Müssen ein Vater oder eine Mutter tatsächlich ein Kind in Anspruch nehmen, gilt zunächst die Vermutung, daß dieses auch finanziell leistungsfähig ist. Nach ständiger Rechtsprechung der Gerichte ist es dann am Kind, seine mangelnde Leistungsfähigkeit zum Unterhalt zu beweisen. Der eigene angemessene Unterhalt stellt unterhaltsrechtlich grundsätzlich die Grenze dar, bis zu der vom unterhaltspflichtigen Kind der Einsatz seines Einkommens und Vermögens verlangt werden kann.
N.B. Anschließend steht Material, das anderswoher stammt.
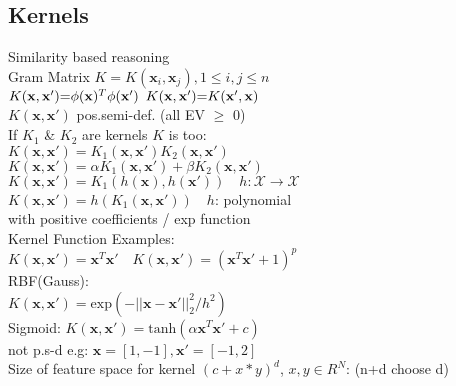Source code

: \subsection*{Kernels}
Similarity based reasoning\\
Gram Matrix $K{=}K(\mathbf{x}_i, \mathbf{x}_j), 1{\leq} i,j{\leq} n$\\
$K(\mathbf{x}, \mathbf{x'}) {=} \phi(\mathbf{x})^T\phi(\mathbf{x'}) \enskip K(\mathbf{x},\mathbf{x'}){=}K(\mathbf{x'},\mathbf{x})$\\
$K(\mathbf{x},\mathbf{x'})$ pos.semi-def. (all EV $\geq$ 0)\\
If $K_1$ \& $K_2$ are kernels $K$ is too:\\
$K(\mathbf{x}, \mathbf{x'})=K_1(\mathbf{x}, \mathbf{x'})K_2(\mathbf{x}, \mathbf{x'})$\\
$K(\mathbf{x},\mathbf{x'})=\alpha K_1(\mathbf{x}, \mathbf{x'})+\beta K_2(\mathbf{x}, \mathbf{x'})$\\
$K(\mathbf{x},\mathbf{x'}){=}K_1(h(\mathbf{x}), h(\mathbf{x'}))\quad h:\mathcal{X}{\rightarrow}\mathcal{X}$\\
$K(\mathbf{x},\mathbf{x'}){=}h(K_1(\mathbf{x}, \mathbf{x'}))\quad h$: polynomial \\
with positive coefficients / exp function\\
Kernel Function Examples:\\
$K(\mathbf{x},\mathbf{x'}){=}\mathbf{x}^T\mathbf{x'}\quad K(\mathbf{x},\mathbf{x'}){=}(\mathbf{x}^T\mathbf{x'}{+}1)^p$\\
RBF(Gauss):\\
$K(\mathbf{x},\mathbf{x'}){=}\mathrm{exp}(-||\mathbf{x}{-}\mathbf{x'}||_2^2/h^2)$\\
Sigmoid: $K(\mathbf{x},\mathbf{x'}){=}\mathrm{tanh}(\alpha\mathbf{x}^T\mathbf{x'}+c)$\\
not p.s-d e.g: $\mathbf{x}{=}[1,-1], \mathbf{x'}{=}[-1,2]$ \\
Size of feature space for kernel $(c+x*y)^d$, $x,y \in R^N$: (n+d choose d)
Was dem Unterhaltspflichtigen unter diesen Voraussetzungen verbleiben muß, hat der Gesetzgeber nicht näher konkretisiert, es bedarf insofern der Auslegung durch die Gerichte.

Der Bundesgerichtshof hat seine grundsätzlichen Aussagen zur Unterhaltspflicht durch seine Entscheidungen aus jüngerer Zeit präzisiert: Maßgebend für den eigenen angemessenen Unterhalt des Unterhaltspflichtigen sei seine Lebensstellung, die seinem Einkommen, Vermögen und sozialen Rang entspreche. Hiernach bestimme sich sein Lebensbedarf einschließlich einer angemessenen Altersversorgung. Sein Eigenbedarf richte sich deshalb nicht an einer festen Größe aus. Jedenfalls müsse er eine spürbare und dauerhafte Senkung seines berufs- und einkommenstypischen Lebensniveaus nicht hinnehmen, sofern er nicht einen unangemessenen Aufwand betreibe und nicht in Luxus lebe (vgl. BGH, FamRZ 2002, S. 1698, 1700 ff.). So sei auch eine Veräußerung oder Vermietung des Familienheims unterhaltsrechtlich nicht zumutbar, wenn dies die bisherige Lebensführung des unterhaltspflichtigen Kindes grundlegend beeinträchtige. Auch sei zu prüfen, ob eine Verwertung des selbst genutzten Grundbesitzes aus Gründen der eigenen Altersversorgung nicht erwartet werden könne (vgl. BGH, a.a.O., S. 1179, 1180 ff.). In diesem schwächer ausgestalteten Unterhaltsrechtsverhältnis von erwachsenem Kind mit eigener Familie zu seinem betagten Elternteil brauche der Unterhaltsschuldner den Stamm seines Vermögens nicht zu verwerten, wenn dies für ihn mit einem wirtschaftlich nicht mehr vertretbaren Nachteil verbunden wäre (vgl. BGH, FamRZ 2004, S. 1184, 1185 f.).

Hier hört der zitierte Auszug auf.